Within login.go (of the webauthn library), there was a check that was failing:

userHandle := parsedResponse.Response.UserHandle
	if len(userHandle) > 0 {
		a := user.WebAuthnID()
		if !bytes.Equal(userHandle, user.WebAuthnID()) {
			return nil, protocol.ErrBadRequest.WithDetails("userHandle and User ID do not match")
		}
	}

When I looked into it more, userHandle is a uuid generated when a new webauthn user is created that was saved in the session data (but wasn't saved in the database), and the WebAuthnID was the ID in the database (ie 26). I took me a while to figure out exactly what was going, but saving the uuid and getting user.WebAuthnID() to return that solved the issue.

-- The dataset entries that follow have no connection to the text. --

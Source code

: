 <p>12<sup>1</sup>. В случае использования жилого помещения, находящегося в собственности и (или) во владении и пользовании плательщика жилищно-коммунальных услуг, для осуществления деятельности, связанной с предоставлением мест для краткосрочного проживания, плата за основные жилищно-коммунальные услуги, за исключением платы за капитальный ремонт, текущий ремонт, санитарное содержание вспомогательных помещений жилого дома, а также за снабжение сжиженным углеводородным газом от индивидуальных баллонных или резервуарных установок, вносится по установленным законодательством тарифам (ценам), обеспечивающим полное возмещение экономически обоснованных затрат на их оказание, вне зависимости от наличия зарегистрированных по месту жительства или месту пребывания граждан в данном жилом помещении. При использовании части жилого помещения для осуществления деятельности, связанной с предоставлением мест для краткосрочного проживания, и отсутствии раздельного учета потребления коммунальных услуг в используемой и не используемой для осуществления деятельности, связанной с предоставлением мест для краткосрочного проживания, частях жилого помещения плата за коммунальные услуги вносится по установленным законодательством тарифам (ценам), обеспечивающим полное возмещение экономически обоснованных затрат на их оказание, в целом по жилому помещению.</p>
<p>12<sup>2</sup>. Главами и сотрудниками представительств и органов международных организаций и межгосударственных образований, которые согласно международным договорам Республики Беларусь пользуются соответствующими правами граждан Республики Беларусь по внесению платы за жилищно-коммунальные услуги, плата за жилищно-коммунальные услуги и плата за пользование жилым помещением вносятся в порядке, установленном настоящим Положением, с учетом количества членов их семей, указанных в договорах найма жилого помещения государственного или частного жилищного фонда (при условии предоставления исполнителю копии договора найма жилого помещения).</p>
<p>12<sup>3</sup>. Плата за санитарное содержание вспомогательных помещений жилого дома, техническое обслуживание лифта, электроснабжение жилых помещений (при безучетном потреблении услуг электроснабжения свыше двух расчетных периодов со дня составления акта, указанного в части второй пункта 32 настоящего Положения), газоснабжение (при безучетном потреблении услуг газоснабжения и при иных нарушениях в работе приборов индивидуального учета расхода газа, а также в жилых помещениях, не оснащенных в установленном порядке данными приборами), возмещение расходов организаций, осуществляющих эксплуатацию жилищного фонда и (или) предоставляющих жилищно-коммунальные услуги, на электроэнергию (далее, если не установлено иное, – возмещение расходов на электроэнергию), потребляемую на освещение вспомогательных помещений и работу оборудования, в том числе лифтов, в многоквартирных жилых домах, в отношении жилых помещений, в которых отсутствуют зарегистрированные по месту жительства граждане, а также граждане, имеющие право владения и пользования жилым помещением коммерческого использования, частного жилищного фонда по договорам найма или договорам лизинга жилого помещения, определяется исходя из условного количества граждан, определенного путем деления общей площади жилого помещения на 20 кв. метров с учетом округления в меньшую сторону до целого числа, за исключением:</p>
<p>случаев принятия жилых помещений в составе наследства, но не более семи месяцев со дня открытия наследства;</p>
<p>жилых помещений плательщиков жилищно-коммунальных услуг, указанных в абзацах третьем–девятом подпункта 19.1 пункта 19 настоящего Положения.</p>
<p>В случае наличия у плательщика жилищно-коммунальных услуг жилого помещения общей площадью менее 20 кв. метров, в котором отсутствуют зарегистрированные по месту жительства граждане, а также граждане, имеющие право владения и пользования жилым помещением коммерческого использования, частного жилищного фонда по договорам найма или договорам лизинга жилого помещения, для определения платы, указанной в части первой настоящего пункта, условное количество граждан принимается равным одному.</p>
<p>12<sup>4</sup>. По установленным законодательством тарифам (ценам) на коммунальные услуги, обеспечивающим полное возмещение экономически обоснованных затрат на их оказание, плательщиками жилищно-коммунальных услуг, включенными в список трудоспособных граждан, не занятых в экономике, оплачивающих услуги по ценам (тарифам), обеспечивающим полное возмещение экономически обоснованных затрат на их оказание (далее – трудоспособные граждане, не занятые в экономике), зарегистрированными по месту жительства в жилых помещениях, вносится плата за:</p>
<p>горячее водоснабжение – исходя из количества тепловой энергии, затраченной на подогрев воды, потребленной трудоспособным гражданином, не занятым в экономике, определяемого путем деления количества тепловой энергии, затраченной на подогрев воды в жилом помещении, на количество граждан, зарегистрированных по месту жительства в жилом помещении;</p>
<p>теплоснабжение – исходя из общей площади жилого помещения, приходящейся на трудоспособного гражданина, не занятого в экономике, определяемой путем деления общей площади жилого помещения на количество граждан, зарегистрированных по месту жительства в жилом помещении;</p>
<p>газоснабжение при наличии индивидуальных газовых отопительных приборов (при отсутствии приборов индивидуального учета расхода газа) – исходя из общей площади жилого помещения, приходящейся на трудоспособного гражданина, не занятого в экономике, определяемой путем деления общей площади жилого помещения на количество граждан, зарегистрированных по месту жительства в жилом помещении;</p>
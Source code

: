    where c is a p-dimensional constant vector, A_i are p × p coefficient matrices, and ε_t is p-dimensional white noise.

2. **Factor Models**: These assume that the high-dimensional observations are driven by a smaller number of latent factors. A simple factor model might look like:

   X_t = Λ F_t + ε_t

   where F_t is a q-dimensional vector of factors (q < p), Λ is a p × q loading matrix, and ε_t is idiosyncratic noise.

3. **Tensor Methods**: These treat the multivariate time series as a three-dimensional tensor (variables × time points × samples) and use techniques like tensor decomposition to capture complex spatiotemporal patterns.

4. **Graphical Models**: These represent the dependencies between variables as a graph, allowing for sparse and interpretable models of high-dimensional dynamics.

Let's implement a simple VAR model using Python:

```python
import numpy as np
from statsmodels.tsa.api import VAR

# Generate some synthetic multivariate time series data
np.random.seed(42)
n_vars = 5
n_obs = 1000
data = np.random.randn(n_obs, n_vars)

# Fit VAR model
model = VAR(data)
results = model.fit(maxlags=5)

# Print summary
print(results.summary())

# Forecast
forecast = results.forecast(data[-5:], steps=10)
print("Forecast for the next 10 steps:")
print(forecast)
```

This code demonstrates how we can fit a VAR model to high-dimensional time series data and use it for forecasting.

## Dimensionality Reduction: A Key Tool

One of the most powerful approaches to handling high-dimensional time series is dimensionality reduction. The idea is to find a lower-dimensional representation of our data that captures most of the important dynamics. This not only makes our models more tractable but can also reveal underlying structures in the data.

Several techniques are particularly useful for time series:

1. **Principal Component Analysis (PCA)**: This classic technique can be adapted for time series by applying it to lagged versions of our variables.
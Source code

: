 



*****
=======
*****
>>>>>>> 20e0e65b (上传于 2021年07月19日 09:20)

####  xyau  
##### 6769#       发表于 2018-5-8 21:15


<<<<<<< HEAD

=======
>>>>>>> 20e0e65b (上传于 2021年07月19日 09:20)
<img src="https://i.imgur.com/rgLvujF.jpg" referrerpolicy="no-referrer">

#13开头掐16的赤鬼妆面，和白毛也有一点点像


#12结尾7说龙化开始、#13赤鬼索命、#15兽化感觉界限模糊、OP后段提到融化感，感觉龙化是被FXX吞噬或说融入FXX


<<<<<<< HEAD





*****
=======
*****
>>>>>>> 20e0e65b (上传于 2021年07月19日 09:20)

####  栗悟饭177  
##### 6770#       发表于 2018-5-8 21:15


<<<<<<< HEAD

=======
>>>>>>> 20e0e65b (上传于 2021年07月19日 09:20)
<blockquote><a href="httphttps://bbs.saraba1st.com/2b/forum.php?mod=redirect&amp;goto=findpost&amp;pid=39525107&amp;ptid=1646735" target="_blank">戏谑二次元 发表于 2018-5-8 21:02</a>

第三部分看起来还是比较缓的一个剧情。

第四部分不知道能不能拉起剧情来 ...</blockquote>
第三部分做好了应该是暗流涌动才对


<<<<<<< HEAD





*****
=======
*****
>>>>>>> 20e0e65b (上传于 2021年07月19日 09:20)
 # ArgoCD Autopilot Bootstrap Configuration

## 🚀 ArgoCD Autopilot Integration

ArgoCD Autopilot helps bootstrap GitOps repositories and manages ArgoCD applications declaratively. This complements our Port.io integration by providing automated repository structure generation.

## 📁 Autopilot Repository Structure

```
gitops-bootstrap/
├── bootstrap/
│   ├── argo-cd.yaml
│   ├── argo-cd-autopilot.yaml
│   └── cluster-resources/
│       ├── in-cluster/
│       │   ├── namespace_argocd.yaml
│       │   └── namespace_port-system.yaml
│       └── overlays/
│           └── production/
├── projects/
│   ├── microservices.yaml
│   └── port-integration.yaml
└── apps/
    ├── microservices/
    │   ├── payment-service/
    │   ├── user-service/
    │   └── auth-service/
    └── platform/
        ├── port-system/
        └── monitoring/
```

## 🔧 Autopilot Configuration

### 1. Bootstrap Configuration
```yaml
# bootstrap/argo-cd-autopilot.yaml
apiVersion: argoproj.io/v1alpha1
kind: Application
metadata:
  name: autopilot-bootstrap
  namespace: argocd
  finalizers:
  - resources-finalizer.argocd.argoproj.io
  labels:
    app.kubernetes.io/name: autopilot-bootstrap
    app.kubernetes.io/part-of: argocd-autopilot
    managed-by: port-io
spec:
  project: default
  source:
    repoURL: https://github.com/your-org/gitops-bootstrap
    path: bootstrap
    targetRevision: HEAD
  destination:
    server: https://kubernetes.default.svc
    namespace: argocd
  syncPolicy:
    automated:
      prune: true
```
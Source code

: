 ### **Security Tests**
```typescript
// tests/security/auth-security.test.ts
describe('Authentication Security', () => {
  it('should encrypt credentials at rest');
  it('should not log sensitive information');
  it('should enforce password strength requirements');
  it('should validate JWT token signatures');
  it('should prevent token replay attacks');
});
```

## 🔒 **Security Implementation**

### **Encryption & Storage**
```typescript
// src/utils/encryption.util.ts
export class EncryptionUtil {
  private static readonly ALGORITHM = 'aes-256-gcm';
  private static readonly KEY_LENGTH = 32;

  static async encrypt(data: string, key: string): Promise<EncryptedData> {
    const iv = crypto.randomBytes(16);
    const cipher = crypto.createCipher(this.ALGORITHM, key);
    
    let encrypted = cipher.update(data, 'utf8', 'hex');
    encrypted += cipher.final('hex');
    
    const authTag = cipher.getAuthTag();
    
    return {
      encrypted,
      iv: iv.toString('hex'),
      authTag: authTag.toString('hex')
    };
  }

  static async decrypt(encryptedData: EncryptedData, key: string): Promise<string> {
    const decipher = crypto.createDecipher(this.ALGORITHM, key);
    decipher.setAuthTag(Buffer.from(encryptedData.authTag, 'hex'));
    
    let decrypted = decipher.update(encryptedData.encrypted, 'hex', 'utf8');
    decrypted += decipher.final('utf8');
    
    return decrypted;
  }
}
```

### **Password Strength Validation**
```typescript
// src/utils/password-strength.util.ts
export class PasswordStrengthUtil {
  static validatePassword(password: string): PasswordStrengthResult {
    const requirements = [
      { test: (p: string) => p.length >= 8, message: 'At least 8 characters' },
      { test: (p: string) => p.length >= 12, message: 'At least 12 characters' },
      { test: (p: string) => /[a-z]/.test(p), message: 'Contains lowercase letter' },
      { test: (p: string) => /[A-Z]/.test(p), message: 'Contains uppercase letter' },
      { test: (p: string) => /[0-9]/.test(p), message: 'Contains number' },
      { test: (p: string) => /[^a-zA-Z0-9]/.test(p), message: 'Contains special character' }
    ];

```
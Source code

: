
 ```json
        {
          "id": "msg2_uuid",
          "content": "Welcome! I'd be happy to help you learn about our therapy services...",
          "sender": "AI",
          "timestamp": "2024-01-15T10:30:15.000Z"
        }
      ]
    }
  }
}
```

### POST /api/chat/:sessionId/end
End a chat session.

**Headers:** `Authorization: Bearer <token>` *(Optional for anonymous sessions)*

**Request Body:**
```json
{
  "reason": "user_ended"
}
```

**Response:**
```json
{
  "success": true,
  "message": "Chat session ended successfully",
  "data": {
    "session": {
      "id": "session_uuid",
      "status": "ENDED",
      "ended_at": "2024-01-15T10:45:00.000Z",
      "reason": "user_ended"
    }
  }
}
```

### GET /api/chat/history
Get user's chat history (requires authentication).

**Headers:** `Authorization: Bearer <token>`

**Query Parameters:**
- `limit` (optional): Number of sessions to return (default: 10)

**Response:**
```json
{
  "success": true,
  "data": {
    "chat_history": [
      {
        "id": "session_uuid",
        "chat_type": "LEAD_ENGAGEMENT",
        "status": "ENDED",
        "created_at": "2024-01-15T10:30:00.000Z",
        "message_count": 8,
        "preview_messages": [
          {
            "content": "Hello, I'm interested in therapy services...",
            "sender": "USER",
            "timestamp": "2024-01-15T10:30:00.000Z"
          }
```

I'm uncertain though of what caused this issue, as the library version we were using didn't change, and when I rolled the commit history back to when webauthn was first added, I still got the same error that John encountered 🤷🏼‍♂️

I confirm that this contribution is made under the terms of the license found in the root directory of this repository's source tree and that I have the authority necessary to make this contribution on behalf of its copyright owner.

[jrozner]

Changes here look good. I'm able to register and login. Did discover that AUTH_WEBAUTHN_AUTHENTICATOR_RESIDENT_KEY does not seem to be respected but we can create a new issue for that. We also probably want to rework the UI a bit and make some changes to webauthn in the future, specifically around supporting level 3 however the go library doesn't support it yet.